[RECORDS FOR THIS EXERCISE Boundary: Start]

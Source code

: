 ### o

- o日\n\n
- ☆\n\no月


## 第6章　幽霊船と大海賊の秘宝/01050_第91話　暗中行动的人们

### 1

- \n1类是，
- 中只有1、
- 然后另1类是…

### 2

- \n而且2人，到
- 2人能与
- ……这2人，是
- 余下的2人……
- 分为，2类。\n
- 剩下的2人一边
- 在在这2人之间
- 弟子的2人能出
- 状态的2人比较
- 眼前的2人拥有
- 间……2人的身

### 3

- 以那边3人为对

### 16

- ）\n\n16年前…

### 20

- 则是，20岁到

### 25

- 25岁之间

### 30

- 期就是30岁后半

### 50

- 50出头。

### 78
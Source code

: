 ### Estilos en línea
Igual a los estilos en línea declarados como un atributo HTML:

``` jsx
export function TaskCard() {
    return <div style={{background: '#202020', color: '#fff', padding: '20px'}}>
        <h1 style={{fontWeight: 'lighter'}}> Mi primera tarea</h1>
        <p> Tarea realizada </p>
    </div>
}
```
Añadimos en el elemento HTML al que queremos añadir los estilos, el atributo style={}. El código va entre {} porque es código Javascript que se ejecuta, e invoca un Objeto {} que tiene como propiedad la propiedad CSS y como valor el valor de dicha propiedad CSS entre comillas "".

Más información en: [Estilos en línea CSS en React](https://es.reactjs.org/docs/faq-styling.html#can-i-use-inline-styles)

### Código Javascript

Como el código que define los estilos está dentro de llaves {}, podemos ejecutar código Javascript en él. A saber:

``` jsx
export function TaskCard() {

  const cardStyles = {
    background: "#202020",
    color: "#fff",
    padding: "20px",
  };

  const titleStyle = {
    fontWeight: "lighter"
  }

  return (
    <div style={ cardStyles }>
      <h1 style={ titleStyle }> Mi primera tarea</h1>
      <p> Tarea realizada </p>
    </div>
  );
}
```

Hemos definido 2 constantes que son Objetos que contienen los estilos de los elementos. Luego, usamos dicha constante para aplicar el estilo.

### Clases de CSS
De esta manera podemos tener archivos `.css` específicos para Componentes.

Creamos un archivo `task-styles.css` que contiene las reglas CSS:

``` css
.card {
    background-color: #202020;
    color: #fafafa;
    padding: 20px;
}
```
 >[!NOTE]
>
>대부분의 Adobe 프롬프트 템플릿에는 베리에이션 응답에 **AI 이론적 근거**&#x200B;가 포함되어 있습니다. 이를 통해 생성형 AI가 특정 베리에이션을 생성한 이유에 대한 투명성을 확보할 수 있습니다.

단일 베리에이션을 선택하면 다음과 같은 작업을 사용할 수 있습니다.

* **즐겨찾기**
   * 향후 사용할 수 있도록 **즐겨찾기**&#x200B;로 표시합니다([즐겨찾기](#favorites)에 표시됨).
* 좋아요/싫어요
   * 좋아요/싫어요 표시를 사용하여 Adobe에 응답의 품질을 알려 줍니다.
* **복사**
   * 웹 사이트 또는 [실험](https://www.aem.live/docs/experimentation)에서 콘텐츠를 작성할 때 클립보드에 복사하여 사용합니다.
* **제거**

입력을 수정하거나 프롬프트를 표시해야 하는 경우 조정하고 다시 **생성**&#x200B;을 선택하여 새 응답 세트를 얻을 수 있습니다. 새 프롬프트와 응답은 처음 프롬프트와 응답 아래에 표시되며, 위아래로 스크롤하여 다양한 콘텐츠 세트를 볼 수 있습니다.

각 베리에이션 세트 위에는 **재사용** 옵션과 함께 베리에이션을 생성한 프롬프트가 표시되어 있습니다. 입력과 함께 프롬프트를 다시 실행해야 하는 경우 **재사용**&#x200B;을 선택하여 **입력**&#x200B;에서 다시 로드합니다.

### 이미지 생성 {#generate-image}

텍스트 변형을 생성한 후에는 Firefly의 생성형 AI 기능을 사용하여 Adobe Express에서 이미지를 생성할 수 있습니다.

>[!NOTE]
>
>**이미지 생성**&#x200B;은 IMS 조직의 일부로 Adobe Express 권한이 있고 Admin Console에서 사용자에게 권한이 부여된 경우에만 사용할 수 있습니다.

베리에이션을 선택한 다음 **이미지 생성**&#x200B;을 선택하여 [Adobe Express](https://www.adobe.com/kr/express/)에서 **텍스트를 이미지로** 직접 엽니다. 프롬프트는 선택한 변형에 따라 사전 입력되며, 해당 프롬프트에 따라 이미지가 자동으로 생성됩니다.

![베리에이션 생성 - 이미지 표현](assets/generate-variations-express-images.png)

[RECORDS FOR THIS EXERCISE Boundary: End]

Return exactly the lines above from the line that has "Igual a los" through the line that has "### Código Javascript", inclusive, and nothing else.

§ **RESPONSE AREA**
Igual a los estilos en línea declarados como un atributo HTML:

``` jsx
export function TaskCard() {
    return <div style={{background: '#202020', color: '#fff', padding: '20px'}}>
        <h1 style={{fontWeight: 'lighter'}}> Mi primera tarea</h1>
        <p> Tarea realizada </p>
    </div>
}
```
Añadimos en el elemento HTML al que queremos añadir los estilos, el atributo style={}. El código va entre {} porque es código Javascript que se ejecuta, e invoca un Objeto {} que tiene como propiedad la propiedad CSS y como valor el valor de dicha propiedad CSS entre comillas "".

Más información en: [Estilos en línea CSS en React](https://es.reactjs.org/docs/faq-styling.html#can-i-use-inline-styles)

### Código Javascript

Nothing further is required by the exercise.